**WHAT IS EXPECTED**
Each line in the entries that has the word "řešení" has to be copied.

(Saved data entries)
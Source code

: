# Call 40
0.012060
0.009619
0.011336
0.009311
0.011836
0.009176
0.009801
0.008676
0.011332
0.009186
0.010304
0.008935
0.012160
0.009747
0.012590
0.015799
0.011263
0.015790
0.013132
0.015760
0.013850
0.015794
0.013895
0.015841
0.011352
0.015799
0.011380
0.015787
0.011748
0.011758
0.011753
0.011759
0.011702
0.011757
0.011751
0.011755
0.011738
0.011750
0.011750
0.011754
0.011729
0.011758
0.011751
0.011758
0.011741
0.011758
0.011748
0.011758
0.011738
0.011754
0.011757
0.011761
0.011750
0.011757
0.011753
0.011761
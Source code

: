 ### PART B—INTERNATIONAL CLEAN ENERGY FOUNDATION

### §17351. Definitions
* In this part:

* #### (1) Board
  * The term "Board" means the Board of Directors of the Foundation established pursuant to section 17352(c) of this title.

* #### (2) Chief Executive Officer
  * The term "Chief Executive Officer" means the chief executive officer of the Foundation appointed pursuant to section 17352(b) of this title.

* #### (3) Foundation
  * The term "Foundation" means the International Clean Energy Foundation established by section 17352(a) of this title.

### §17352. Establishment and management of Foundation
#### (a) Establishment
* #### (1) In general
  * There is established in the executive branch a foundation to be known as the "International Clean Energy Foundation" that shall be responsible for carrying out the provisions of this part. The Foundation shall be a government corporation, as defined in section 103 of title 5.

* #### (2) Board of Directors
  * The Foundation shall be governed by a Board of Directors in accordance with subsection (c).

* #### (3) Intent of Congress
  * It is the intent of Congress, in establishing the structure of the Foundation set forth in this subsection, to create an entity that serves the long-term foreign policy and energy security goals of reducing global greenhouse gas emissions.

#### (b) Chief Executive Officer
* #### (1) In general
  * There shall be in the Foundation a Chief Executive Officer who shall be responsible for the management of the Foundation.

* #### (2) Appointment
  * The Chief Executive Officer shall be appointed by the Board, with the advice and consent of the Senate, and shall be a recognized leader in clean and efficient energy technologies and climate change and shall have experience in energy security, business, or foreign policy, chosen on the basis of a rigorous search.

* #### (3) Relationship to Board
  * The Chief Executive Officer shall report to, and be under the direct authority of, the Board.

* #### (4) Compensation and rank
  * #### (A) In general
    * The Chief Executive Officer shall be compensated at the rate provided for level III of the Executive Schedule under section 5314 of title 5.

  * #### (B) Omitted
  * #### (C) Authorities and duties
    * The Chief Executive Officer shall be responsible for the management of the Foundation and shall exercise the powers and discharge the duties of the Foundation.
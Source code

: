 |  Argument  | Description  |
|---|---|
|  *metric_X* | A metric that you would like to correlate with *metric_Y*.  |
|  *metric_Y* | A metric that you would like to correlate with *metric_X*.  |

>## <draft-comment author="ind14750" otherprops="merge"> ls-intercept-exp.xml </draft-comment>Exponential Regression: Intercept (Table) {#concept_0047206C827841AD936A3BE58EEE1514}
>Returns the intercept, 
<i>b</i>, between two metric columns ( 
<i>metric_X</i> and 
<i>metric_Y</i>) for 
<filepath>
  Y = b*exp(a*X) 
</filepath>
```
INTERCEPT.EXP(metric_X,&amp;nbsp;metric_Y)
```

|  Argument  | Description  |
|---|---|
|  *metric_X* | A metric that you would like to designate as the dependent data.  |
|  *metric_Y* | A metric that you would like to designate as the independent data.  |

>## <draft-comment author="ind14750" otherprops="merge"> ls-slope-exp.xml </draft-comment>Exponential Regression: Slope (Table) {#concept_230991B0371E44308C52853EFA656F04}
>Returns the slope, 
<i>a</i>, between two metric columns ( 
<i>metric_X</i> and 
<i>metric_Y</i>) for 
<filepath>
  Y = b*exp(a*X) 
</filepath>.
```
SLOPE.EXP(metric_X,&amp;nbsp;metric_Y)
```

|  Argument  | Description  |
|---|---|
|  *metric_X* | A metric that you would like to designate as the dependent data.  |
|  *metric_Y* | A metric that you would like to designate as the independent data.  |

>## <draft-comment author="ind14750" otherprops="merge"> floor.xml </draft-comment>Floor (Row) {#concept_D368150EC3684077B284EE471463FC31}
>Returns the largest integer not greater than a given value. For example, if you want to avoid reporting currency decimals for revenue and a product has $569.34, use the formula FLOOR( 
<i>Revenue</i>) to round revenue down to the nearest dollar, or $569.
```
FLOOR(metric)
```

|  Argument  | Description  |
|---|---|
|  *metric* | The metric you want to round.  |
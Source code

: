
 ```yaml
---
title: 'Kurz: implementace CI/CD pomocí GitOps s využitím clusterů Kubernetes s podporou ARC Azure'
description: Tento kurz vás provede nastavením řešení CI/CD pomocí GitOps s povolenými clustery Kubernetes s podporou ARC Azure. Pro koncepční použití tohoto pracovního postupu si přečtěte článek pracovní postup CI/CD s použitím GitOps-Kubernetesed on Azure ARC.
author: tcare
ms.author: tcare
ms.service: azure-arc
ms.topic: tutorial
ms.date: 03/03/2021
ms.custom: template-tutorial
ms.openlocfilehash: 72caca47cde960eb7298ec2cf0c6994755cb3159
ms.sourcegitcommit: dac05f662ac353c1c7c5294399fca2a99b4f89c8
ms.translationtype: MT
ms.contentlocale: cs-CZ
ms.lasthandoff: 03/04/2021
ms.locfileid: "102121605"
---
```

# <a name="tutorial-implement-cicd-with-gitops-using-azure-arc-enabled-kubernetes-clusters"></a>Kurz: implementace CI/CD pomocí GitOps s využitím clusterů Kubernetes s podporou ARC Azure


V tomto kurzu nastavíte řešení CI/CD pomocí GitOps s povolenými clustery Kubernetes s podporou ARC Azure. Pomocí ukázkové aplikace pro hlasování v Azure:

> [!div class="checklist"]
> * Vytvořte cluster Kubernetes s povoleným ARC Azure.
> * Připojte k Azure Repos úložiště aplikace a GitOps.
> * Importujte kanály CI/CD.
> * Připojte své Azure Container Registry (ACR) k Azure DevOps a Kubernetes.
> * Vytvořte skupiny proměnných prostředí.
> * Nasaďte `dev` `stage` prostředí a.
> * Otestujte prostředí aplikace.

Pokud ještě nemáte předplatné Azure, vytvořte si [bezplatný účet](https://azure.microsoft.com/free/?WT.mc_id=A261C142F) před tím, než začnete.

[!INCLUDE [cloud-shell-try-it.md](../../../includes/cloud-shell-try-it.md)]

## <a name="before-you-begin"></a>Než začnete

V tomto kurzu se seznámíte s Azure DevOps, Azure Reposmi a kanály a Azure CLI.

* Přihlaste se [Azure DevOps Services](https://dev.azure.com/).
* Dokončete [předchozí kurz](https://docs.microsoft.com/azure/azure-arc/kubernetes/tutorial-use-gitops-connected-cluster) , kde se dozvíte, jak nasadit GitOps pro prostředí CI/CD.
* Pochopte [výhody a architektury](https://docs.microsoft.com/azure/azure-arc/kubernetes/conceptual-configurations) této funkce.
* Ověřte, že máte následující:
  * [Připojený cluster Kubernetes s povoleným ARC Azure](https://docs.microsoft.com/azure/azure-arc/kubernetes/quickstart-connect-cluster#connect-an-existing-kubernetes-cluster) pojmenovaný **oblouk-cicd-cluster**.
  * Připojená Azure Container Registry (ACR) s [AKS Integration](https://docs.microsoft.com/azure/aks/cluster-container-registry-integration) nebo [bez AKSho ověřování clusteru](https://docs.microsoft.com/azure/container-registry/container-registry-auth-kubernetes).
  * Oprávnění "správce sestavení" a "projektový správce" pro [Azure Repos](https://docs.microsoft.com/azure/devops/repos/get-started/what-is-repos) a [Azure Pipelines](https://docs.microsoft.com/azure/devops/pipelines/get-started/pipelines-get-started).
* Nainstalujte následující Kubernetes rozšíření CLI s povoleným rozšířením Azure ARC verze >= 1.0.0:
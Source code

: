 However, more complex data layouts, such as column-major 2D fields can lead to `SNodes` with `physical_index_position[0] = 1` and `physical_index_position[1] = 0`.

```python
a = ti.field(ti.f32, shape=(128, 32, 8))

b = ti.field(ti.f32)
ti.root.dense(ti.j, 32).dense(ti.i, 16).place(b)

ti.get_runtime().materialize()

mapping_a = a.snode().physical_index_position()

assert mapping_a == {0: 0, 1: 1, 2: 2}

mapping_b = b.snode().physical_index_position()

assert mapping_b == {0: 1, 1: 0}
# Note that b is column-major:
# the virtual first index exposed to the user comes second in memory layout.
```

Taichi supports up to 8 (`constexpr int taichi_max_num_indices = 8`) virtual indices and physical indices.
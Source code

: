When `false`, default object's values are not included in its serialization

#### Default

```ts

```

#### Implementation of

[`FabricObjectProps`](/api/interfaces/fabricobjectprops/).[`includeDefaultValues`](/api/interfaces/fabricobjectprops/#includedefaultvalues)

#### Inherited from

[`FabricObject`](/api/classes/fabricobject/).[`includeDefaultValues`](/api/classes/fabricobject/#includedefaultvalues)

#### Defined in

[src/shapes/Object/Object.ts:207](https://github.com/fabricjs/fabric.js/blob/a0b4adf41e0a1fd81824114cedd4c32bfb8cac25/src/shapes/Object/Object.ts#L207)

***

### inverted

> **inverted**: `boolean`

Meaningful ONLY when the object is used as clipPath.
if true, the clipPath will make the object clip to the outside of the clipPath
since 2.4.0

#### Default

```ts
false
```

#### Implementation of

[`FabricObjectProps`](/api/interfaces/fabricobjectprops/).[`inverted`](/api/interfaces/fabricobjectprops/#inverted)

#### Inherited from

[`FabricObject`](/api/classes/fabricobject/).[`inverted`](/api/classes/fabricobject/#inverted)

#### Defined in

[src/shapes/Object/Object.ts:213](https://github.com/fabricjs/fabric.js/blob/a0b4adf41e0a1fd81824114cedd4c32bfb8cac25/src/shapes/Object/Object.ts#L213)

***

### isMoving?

**OUTPUT FOR THIS TASK**
description: Tento kurz vás provede nastavením řešení CI/CD pomocí GitOps s povolenými clustery Kubernetes s podporou ARC Azure. Pro koncepční použití tohoto pracovního postupu si přečtěte článek pracovní postup CI/CD s použitím GitOps-Kubernetesed on Azure ARC.
V tomto kurzu nastavíte řešení CI/CD pomocí GitOps s povolenými clustery Kubernetes s podporou ARC Azure. Pomocí ukázkové aplikace pro hlasování v Azure:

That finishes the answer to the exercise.